*PROBLEM DETAILS:*
Look below for the line holding "## 5.4. GuardDuty" and the line holding "## 5.5. Config". Transcribe exactly those lines and all lines between them, nothing more.

*Collected data entries:*
----
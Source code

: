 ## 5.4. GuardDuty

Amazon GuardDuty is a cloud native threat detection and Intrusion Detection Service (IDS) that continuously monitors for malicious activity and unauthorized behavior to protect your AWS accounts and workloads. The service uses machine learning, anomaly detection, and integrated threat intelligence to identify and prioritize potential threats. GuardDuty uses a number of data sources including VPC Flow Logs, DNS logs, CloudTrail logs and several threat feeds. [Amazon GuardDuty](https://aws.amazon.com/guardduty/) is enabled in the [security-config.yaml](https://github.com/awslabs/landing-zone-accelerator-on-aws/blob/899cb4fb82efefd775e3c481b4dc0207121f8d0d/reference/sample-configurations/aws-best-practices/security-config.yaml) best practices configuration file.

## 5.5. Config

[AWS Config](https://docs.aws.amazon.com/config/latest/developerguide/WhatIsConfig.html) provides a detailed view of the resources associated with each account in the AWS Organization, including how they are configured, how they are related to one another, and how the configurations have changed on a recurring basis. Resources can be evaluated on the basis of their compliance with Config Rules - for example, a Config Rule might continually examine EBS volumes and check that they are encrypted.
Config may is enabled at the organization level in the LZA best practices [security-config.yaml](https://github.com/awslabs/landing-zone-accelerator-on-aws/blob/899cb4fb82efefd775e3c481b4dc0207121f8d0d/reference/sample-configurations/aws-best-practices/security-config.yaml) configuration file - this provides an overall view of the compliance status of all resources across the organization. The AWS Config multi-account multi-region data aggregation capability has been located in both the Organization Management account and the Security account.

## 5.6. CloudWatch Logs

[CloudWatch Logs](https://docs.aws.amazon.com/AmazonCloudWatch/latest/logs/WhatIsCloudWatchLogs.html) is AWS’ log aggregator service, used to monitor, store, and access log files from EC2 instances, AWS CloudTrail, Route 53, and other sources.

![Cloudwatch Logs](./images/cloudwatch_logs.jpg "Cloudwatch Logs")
----
*REPLY TO THE TASK:*
: ## 5.4. GuardDuty

Amazon GuardDuty is a cloud native threat detection and Intrusion Detection Service (IDS) that continuously monitors for malicious activity and unauthorized behavior to protect your AWS accounts and workloads. The service uses machine learning, anomaly detection, and integrated threat intelligence to identify and prioritize potential threats. GuardDuty uses a number of data sources including VPC Flow Logs, DNS logs, CloudTrail logs and several threat feeds. [Amazon GuardDuty](https://aws.amazon.com/guardduty/) is enabled in the [security-config.yaml](https://github.com/awslabs/landing-zone-accelerator-on-aws/blob/899cb4fb82efefd775e3c481b4dc0207121f8d0d/reference/sample-configurations/aws-best-practices/security-config.yaml) best practices configuration file.

## 5.5. Config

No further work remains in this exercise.